Robinson’s tenure included a $175 million reserve, record revenue, and a new digital channel.
His era saw significant changes, but also strained relationships and debates over strategic management.
The headlines followed a predictable pattern, claiming that Mark Robinson’s resignation as chief executive of New Zealand Rugby after six-and-a-half years in the role was a shock departure.
But it really wasn’t, not in an age when corporate heavyweights are surrounded by a small army of advisers whopreach about the importance of a clean and well-timed exit.
No one wants to walk out of a job with the dreaded question of whether they jumped before they were pushed hanging over them. No one wants to call time with a definitive sense the organisation they are leaving behind is failing.
The timing isn’t surprising, it’s perfect because, when carefully and selectively presented, the narrative of leaving the game in better shape than he found it just about holds up.
There is $175m in reserves, record revenue of $285m and a new digital channel in NZR+ up and running. Were it not for one missed penalty goal, the All Blacks would have joined the Black Ferns as World Cup winners on Robinson’s watch.
So too has Super Rugby been revamped as a Pacific tournament with a smaller geographic footprint that has slashed costs and made the competition more accessible to viewers.
He says that he’s also worked tirelessly to enable rugby to become a fan-friendlier sport – having been instrumental in lobbying his international peers to embrace a game where the ball is in play for longer and the referee intrudes less.
“The way we came out of Covid, I am really proud,” he says. “If you look at the revenue growth from that time, it is well over 60%.
“We have been able to invest in a range of different areas in the game to be able to consolidate some levels of the game the way some people don’t give us credit for.
“We have genuinely tried to positively change the game because we recognised that we needed to address ways in which fans were catered to and the way they connected with the product.
“The participants also needed to be thought about differently and put right at the centre of the game.
“I think fans are starting to connect more with our athletes through greater mediums. There is greater insight into our athletes.
“We have a wider international fan base, more people connecting to our game and rugby in general in this part of the world and that is borne out with our recent [sponsorship] announcements with Toyota and Gallagher.
“We are more focused on fans in Japan and the USA and educating the fan base in that part of the world. If you look at the product now compared with six years ago, I think you have to say there have been significant changes.”
In the three days since Robinson made his departure public, he’s done a masterful job at reflecting on his tenure as one that has repositioned rugby as a much-improved consumer sport, NZR as a modern, digitally focused organisation and the All Blacks as a globalised and better monetised brand.

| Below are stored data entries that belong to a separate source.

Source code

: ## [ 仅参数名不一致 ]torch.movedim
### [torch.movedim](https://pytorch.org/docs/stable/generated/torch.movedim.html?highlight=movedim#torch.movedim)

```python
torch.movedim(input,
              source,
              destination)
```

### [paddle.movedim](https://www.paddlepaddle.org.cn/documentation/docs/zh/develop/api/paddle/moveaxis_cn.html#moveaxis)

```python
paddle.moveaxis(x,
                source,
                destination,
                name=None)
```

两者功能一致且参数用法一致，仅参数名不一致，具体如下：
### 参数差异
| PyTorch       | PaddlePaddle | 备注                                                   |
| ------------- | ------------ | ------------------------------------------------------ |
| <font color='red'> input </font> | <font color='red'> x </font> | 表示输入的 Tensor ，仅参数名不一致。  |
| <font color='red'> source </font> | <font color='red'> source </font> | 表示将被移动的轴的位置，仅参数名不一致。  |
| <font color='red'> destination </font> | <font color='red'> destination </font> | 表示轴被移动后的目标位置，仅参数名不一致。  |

He says he doesn’t want to be seen to be disparaging or critical about the organisation he inherited or the stakeholders that support it. But he feels he came into office at a time when rugby in New Zealand faced a non-negotiable decision about modernising its approach to generating revenue and building a new, sustainable financial model.
Having been a board director since 2013, and a World Rugby council member, he’d been on the frontlines of the sport for six years before his predecessor, Steve Tew, announced in March 2019 that he would be moving on after the World Cup that year.
Robinson says he can’t recall having a lightbulb moment when he knew he wanted to apply for the role, but after his playing career had finished in the mid-2000s, he could feel himself being pulled towards sports administration.
He had a stint as chief executive of the Taranaki Rugby Union between 2007 and 2012, before becoming general manager of energy and transport firm Symons Group, and then consulting roles from 2018.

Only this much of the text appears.